Tuesday 29 January 2013

Wagner - Kaufmann - Anticipation!

Kauffmann Wagner, credit Decca/Universal Music
Jonas Kaufmann's much anticipated Wagner disc is being released by Decca on 12 February. Accompanied by Donald Runnicles and the orchestra of the Deutsche Oper, Berlin, German tenor sings music from Die Walkure, Siegfried, Rienzi, Tannhauser, Meistersinger and Lohengrin. Rather curiously he is also singing the Wesendonck-Lieder, in Felix Mottl's orchestration.


Kaufmann's dark, burnished, almost baritonal tenor would seem a shoe-in for Wagner, but he has taken the steps admirably slowly. He sang his first Wagner in 2006, and has accumulated Lohengrin, Parsifal and Siegfried. In fact the album includes music from significant roles which Kaufmann has yet to perform on stage, notably Siegfried, Rienzi, Tannhauser and Walther (though he has sung Walther in concert). Even in Lohengrin he has recorded music which he has not performed as the Grail narration is sung complete with both stanzas (the second of which Wagner cut).

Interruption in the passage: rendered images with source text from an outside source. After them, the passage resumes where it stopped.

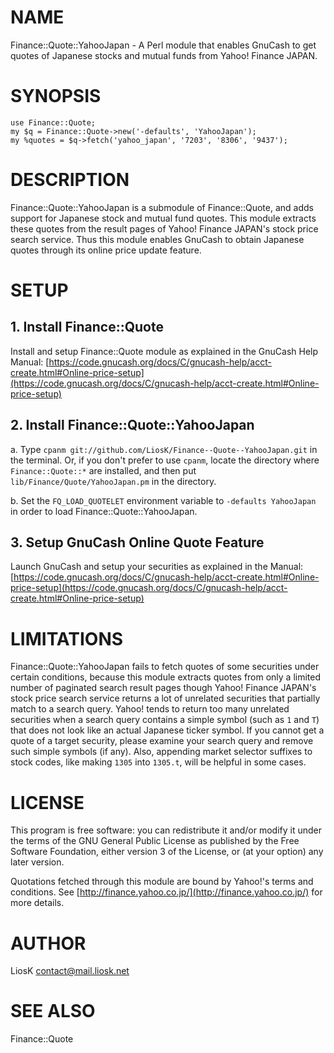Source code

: # NAME

Finance::Quote::YahooJapan - A Perl module that enables GnuCash to get quotes of Japanese stocks and mutual funds from Yahoo! Finance JAPAN.

# SYNOPSIS

    use Finance::Quote;
    my $q = Finance::Quote->new('-defaults', 'YahooJapan');
    my %quotes = $q->fetch('yahoo_japan', '7203', '8306', '9437');

# DESCRIPTION

Finance::Quote::YahooJapan is a submodule of Finance::Quote, and adds support for Japanese stock and mutual fund quotes. This module extracts these quotes from the result pages of Yahoo! Finance JAPAN's stock price search service. Thus this module enables GnuCash to obtain Japanese quotes through its online price update feature.

# SETUP

## 1. Install Finance::Quote

Install and setup Finance::Quote module as explained in the GnuCash Help Manual: [https://code.gnucash.org/docs/C/gnucash-help/acct-create.html#Online-price-setup](https://code.gnucash.org/docs/C/gnucash-help/acct-create.html#Online-price-setup)

## 2. Install Finance::Quote::YahooJapan

a. Type `cpanm git://github.com/LiosK/Finance--Quote--YahooJapan.git` in the terminal. Or, if you don't prefer to use `cpanm`, locate the directory where `Finance::Quote::*` are installed, and then put `lib/Finance/Quote/YahooJapan.pm` in the directory.

b. Set the `FQ_LOAD_QUOTELET` environment variable to `-defaults YahooJapan` in order to load Finance::Quote::YahooJapan.

## 3. Setup GnuCash Online Quote Feature

Launch GnuCash and setup your securities as explained in the Manual: [https://code.gnucash.org/docs/C/gnucash-help/acct-create.html#Online-price-setup](https://code.gnucash.org/docs/C/gnucash-help/acct-create.html#Online-price-setup)

# LIMITATIONS

Finance::Quote::YahooJapan fails to fetch quotes of some securities under certain conditions, because this module extracts quotes from only a limited number of paginated search result pages though Yahoo! Finance JAPAN's stock price search service returns a lot of unrelated securities that partially match to a search query. Yahoo! tends to return too many unrelated securities when a search query contains a simple symbol (such as `1` and `T`) that does not look like an actual Japanese ticker symbol. If you cannot get a quote of a target security, please examine your search query and remove such simple symbols (if any). Also, appending market selector suffixes to stock codes, like making `1305` into `1305.t`, will be helpful in some cases.

# LICENSE

This program is free software: you can redistribute it and/or modify it under the terms of the GNU General Public License as published by the Free Software Foundation, either version 3 of the License, or (at your option) any later version.

Quotations fetched through this module are bound by Yahoo!'s terms and conditions. See [http://finance.yahoo.co.jp/](http://finance.yahoo.co.jp/) for more details.

# AUTHOR

LiosK <contact@mail.liosk.net>

# SEE ALSO

Finance::Quote
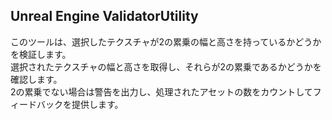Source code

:## Unreal Engine ValidatorUtility
このツールは、選択したテクスチャが2の累乗の幅と高さを持っているかどうかを検証します。
<br />選択されたテクスチャの幅と高さを取得し、それらが2の累乗であるかどうかを確認します。
<br />2の累乗でない場合は警告を出力し、処理されたアセットの数をカウントしてフィードバックを提供します。
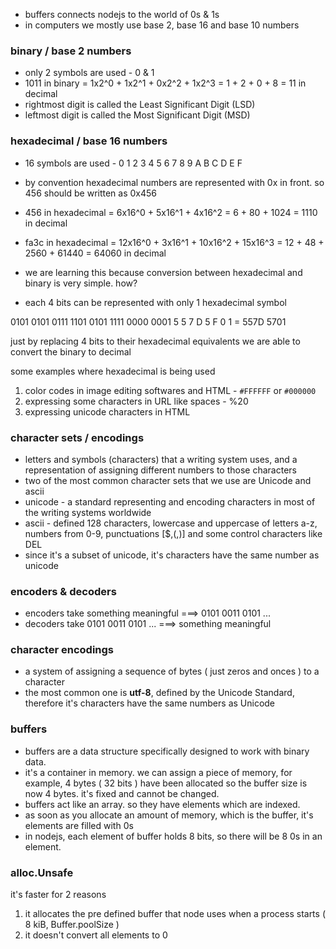 - buffers connects nodejs to the world of 0s & 1s
- in computers we mostly use base 2, base 16 and base 10 numbers

### binary / base 2 numbers

- only 2 symbols are used - 0 & 1
- 1011 in binary = 1x2^0 + 1x2^1 + 0x2^2 + 1x2^3 = 1 + 2 + 0 + 8 = 11 in decimal
- rightmost digit is called the Least Significant Digit (LSD)
- leftmost digit is called the Most Significant Digit (MSD)

### hexadecimal / base 16 numbers

- 16 symbols are used - 0 1 2 3 4 5 6 7 8 9 A B C D E F
- by convention hexadecimal numbers are represented with 0x in front. so 456 should be written as 0x456
- 456 in hexadecimal = 6x16^0 + 5x16^1 + 4x16^2 = 6 + 80 + 1024 = 1110 in decimal
- fa3c in hexadecimal = 12x16^0 + 3x16^1 + 10x16^2 + 15x16^3 = 12 + 48 + 2560 + 61440 = 64060 in decimal

- we are learning this because conversion between hexadecimal and binary is very simple. how?
- each 4 bits can be represented with only 1 hexadecimal symbol

0101 0101 0111 1101 0101 1111 0000 0001
5 5 7 D 5 F 0 1 = 557D 5701

just by replacing 4 bits to their hexadecimal equivalents we are able to convert the binary to decimal

some examples where hexadecimal is being used

1. color codes in image editing softwares and HTML - `#FFFFFF` or `#000000`
2. expressing some characters in URL like spaces - %20
3. expressing unicode characters in HTML

### character sets / encodings

- letters and symbols (characters) that a writing system uses, and a representation of assigning different numbers to those characters
- two of the most common character sets that we use are Unicode and ascii
- unicode - a standard representing and encoding characters in most of the writing systems worldwide
- ascii - defined 128 characters, lowercase and uppercase of letters a-z, numbers from 0-9, punctuations [$,(,)] and some control characters like DEL
- since it's a subset of unicode, it's characters have the same number as unicode

### encoders & decoders

- encoders take something meaningful ===> 0101 0011 0101 ...
- decoders take 0101 0011 0101 ... ===> something meaningful

### character encodings

- a system of assigning a sequence of bytes ( just zeros and onces ) to a character
- the most common one is **utf-8**, defined by the Unicode Standard, therefore it's characters have the same numbers as Unicode

### buffers

- buffers are a data structure specifically designed to work with binary data.
- it's a container in memory. we can assign a piece of memory, for example, 4 bytes ( 32 bits ) have been allocated so the buffer size is now 4 bytes. it's fixed and cannot be changed.
- buffers act like an array. so they have elements which are indexed.
- as soon as you allocate an amount of memory, which is the buffer, it's elements are filled with 0s
- in nodejs, each element of buffer holds 8 bits, so there will be 8 0s in an element.

### alloc.Unsafe

it's faster for 2 reasons

1. it allocates the pre defined buffer that node uses when a process starts ( 8 kiB, Buffer.poolSize )
2. it doesn't convert all elements to 0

Wagner has increasingly featured in Kaufmann's stage repertoire, during the 2012-13 season he is performing Lohengrin in Milan, Parsifal at the Met and in Vienna, and of course he famously appeared as Siegmund in the new Met Ring in 2011. He seems to be taking an admirably balanced view of repertoire, after his first Siegmund at the Met, his next role at there was in Gounod's Faust. In many ways this is slightly old-fashioned, admirably I may say, in the way that singers of the past would mix Wagner with other roles. A singer like Jean de Reszke sang a similar range of roles, he continued singing Faust and Romeo et Juliette alongside his Wagnerian appearances.

Kaufmann's choices of repertoire for the disc are not always obvious, so that we get the Sword Monologue from Die Walkure rather than the more obvious Wintersturme, similarly we get Dass der mein Vater nicht ist from Siegfried and Am stillen Herd from Die Mestersinger (rather than the prize song).

With regard to the Wesendonck-Lieder, Kaufmann points out that the poems include no gender-specific references (not that that should really matter nowadays but I suspect major international tenors would still shy away from recording a group of love songs to another man). More problematically, one wonders what the texture of the pieces will sound like with the voice transposed down an octave, so that the vocal line is more embedded in the orchestral texture.